Information Packet Now Available

Please click to review the new French Post and Deer Creek Park Information Packet.  This information contains all fees and rules.  Space at French Post Park must be reserved in advance by calling 765-412-7090 or 765-490-2417

Overview

French Post Park is a popular fishing area on the Wabash River with a shelter house, picnic tables, playground equipment, water, portable toilet, and a concrete DNR boat ramp. It is one of two Carroll County parks.

The park is located on the south side of the Wabash River, about halfway between Delphi and Logansport. It is near the Lockport Bridge which crosses the Wabash from Lockport on the Towpath Road in Adams Township to CR 275W in Rock Creek Township. You can also arrive at the park via SR 25 by turning west at Burrows onto County Road 900N, right on Meridian, and left on 1050N, following the signs to the park.

The beautiful scenery along the Wabash provides a quiet place for contemplation and recreation. While you are at French Post Park, be sure to notice Rock Creek entering into the Wabash. The stronger force of the Wabash forces the smaller body of water upstream for a short distance. Rock Creek drains land from as far away as Washington Township and along the Michigan Road (SR 29).

Fishing, picnicking, canoeing, and boating are popular pastimes in this area. There is no charge for use of the shelter house.

The park is cared for by the Carroll County Park Board and The Friends of Carroll County Parks.

History of French Post Park

French Post Park was dedicated as a county historic place August 18, 1923. For three years beginning in 1820, this was the site of a fur-trading post.

Jean Baptiste (John B.) Duret was born near Detroit in 1796, became well educated for the time, and eventually became a clerk for a large fur-trading trading company.
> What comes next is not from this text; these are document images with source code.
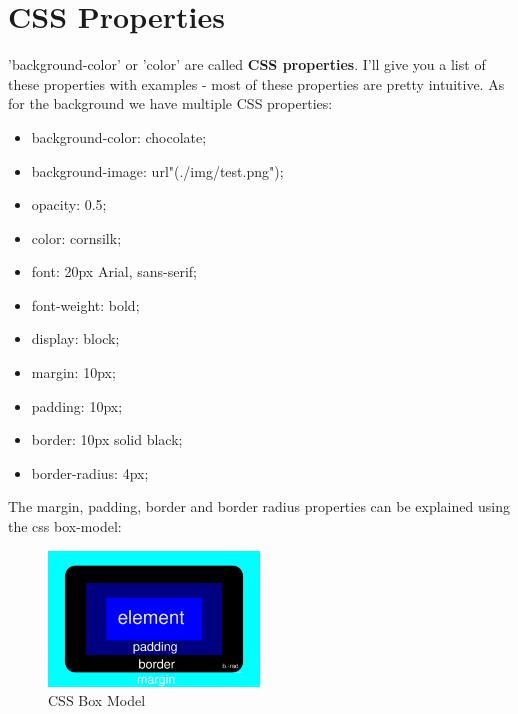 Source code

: \documentclass[a4paper,12pt]{article}
\begin{document}
\section{CSS Properties}
'background-color' or 'color' are called \textbf{CSS properties}. I'll give you a list of these properties with examples - most of these properties are pretty intuitive. As for the background we have multiple CSS properties:
\begin{itemize}
    \item background-color: chocolate;
    \item background-image: url"(./img/test.png");
    \item opacity: 0.5;
    \item color: cornsilk;
    \item font: 20px Arial, sans-serif;
    \item font-weight: bold;
    \item display: block;
    \item margin: 10px;
    \item padding: 10px;
    \item border: 10px solid black;
    \item border-radius: 4px;
\end{itemize}
The margin, padding, border and border radius properties can be explained using the css box-model:\\
\begin{figure}[h!]
    \centering
    \includegraphics[width=0.5\textwidth]{imgs/css-box-model}
    \caption{CSS Box Model}
    \label{fig:css-box-model}
\end{figure}
\end{document}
In 1820 he left Michilimackinac in the northern part of Michigan and came via Lake Michigan and the St. Joseph River to a trading post at the present site of South Bend. From there he used pack-horses to reach Fort Wayne and descended the Wabash River to establish a trading house where Rock Creek joined the Wabash in what became Carroll County.

He built a log cabin and developed a very prosperous trade with the local Potowatomi Indians. Pelts and goods for trading were transported to and from Fort Wayne on the Wabash River. In 1823 Col. Duret moved to Fort Wayne where he worked for John Tipton, the Indian agent. He later became an early settler of Logansport in Cass County and held several county offices there until his death in 1855.
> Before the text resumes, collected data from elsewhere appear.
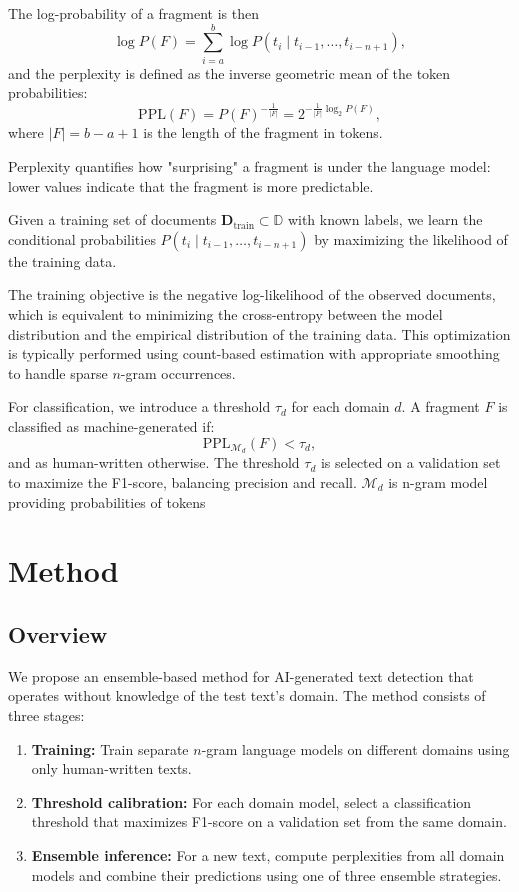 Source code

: \documentclass{article}
\begin{document}
The log-probability of a fragment is then
\[
\log P(F) = \sum_{i=a}^{b} \log P(t_i \mid t_{i-1}, \dots, t_{i-n+1}),
\]
and the perplexity is defined as the inverse geometric mean of the token probabilities:
\[
\text{PPL}(F) = P(F)^{-\frac{1}{|F|}} = 2^{-\frac{1}{|F|}\log_2 P(F)},
\]
where $|F| = b-a+1$ is the length of the fragment in tokens.

Perplexity quantifies how "surprising" a fragment is under the language model: lower values indicate that the fragment is more predictable.

Given a training set of documents $\mathbf{D}_{\text{train}} \subset \mathbb{D}$ with known labels, we learn the conditional probabilities $P(t_i \mid t_{i-1}, \dots, t_{i-n+1})$ by maximizing the likelihood of the training data.

The training objective is the negative log-likelihood of the observed documents, which is equivalent to minimizing the cross-entropy between the model distribution and the empirical distribution of the training data. This optimization is typically performed using count-based estimation with appropriate smoothing to handle sparse $n$-gram occurrences.

For classification, we introduce a threshold $\tau_d$ for each domain $d$. A fragment $F$ is classified as machine-generated if:
\[
\text{PPL}_{\mathcal{M}_d}(F) < \tau_d, 
\]
and as human-written otherwise. The threshold $\tau_d$ is selected on a validation set to maximize the F1-score, balancing precision and recall.
$\mathcal{M}_d$ is n-gram model providing probabilities of tokens



\section{Method}\label{sec:method}

\subsection{Overview}

We propose an ensemble-based method for AI-generated text detection that operates without knowledge of the test text's domain. The method consists of three stages:

\begin{enumerate}
    \item \textbf{Training:} Train separate $n$-gram language models on different domains using only human-written texts.
    \item \textbf{Threshold calibration:} For each domain model, select a classification threshold that maximizes F1-score on a validation set from the same domain.
    \item \textbf{Ensemble inference:} For a new text, compute perplexities from all domain models and combine their predictions using one of three ensemble strategies.
\end{enumerate}
\end{document}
Even after Duret left the trading post, the site of the present park continued to be used as a public meeting place. Well over a century later, in March 1923 the ground was purchased from Charles W. Harvey for $500. Money had been raised from area residents as well as others in Carroll and Cass Counties, and a corporation called the French Post Park Association was formed. Lewis Temple, Benjamin Stuart, and Harry Milroy were among the leaders of this development.

On August 18, 1923, a park was established at the site in Duret’s honor, dedicated by local dignitaries with speeches and musical presentations. Several hundred people from surrounding counties attended.
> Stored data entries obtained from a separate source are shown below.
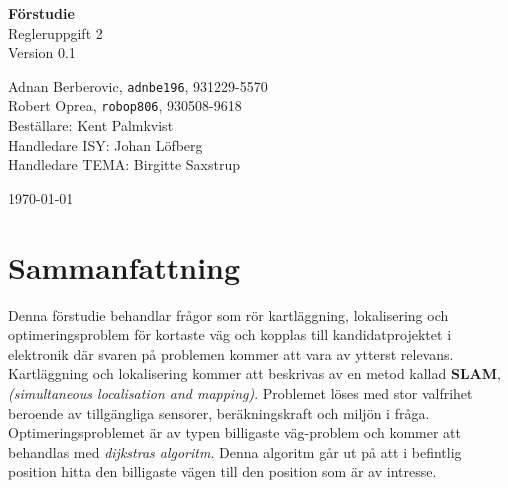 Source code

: \documentclass[12pt]{article}
\date{} %
\begin{document}
	\begin{titlepage}
		\begin{center}
			
			{\Large\bfseries Förstudie} \\ %
			\vspace{0.5\baselineskip}
			Regleruppgift 2\\
			\vspace{0.5\baselineskip}
			Version 0.1
			
			\vspace{2\baselineskip}
			
			Adnan Berberovic, \texttt{adnbe196}, 931229-5570 \\
		    Robert Oprea, \texttt{robop806}, 930508-9618 \\ %
		    
		    \vspace{4\baselineskip}
		    Beställare: Kent Palmkvist\\
		    Handledare ISY: Johan Löfberg\\
		    Handledare TEMA: Birgitte Saxstrup\\
			
			\vspace{3\baselineskip}
			
			\today	%
			
		\end{center}
	\end{titlepage}
	
	\setcounter{secnumdepth}{0} %
	\section*{Sammanfattning}
	Denna förstudie behandlar frågor som rör kartläggning, lokalisering och optimeringsproblem för kortaste väg och kopplas till kandidatprojektet i elektronik där svaren på problemen kommer att vara av ytterst relevans.\\[0.1in]
	Kartläggning och lokalisering kommer att beskrivas av en metod kallad \textbf{SLAM}, \textit{(simultaneous localisation and mapping)}. Problemet löses med stor valfrihet beroende av tillgängliga sensorer, beräkningskraft och miljön i fråga.\\[0.1in]
	Optimeringsproblemet är av typen billigaste väg-problem och kommer att behandlas med \textit{dijkstras algoritm}. Denna algoritm går ut på att i befintlig position hitta den billigaste vägen till den position som är av intresse.
	
\end{document}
Harry C. Milroy had painted signs commemorating the Indian trail and later stagecoach route that ran along the Wabash, the Wabash and Erie Canal, and the Wabash railway. These signs are gone, but a bust of Colonel Duret by Milroy that was placed on site and a marble plaque in his honor are still featured. The original stone pillars still hold the park sign.

A shelter house which still stands was built many years ago. Iron Workers Local 379 formed and poured concrete and built picnic tables for the shelter house in the 1950s. They used the facility for annual picnics until the 1970s. Boy Scouts cared for the park and held meetings during the same period. Local residents have volunteered their time over the years for the maintenance and betterment of the park, and it is now owned by the County.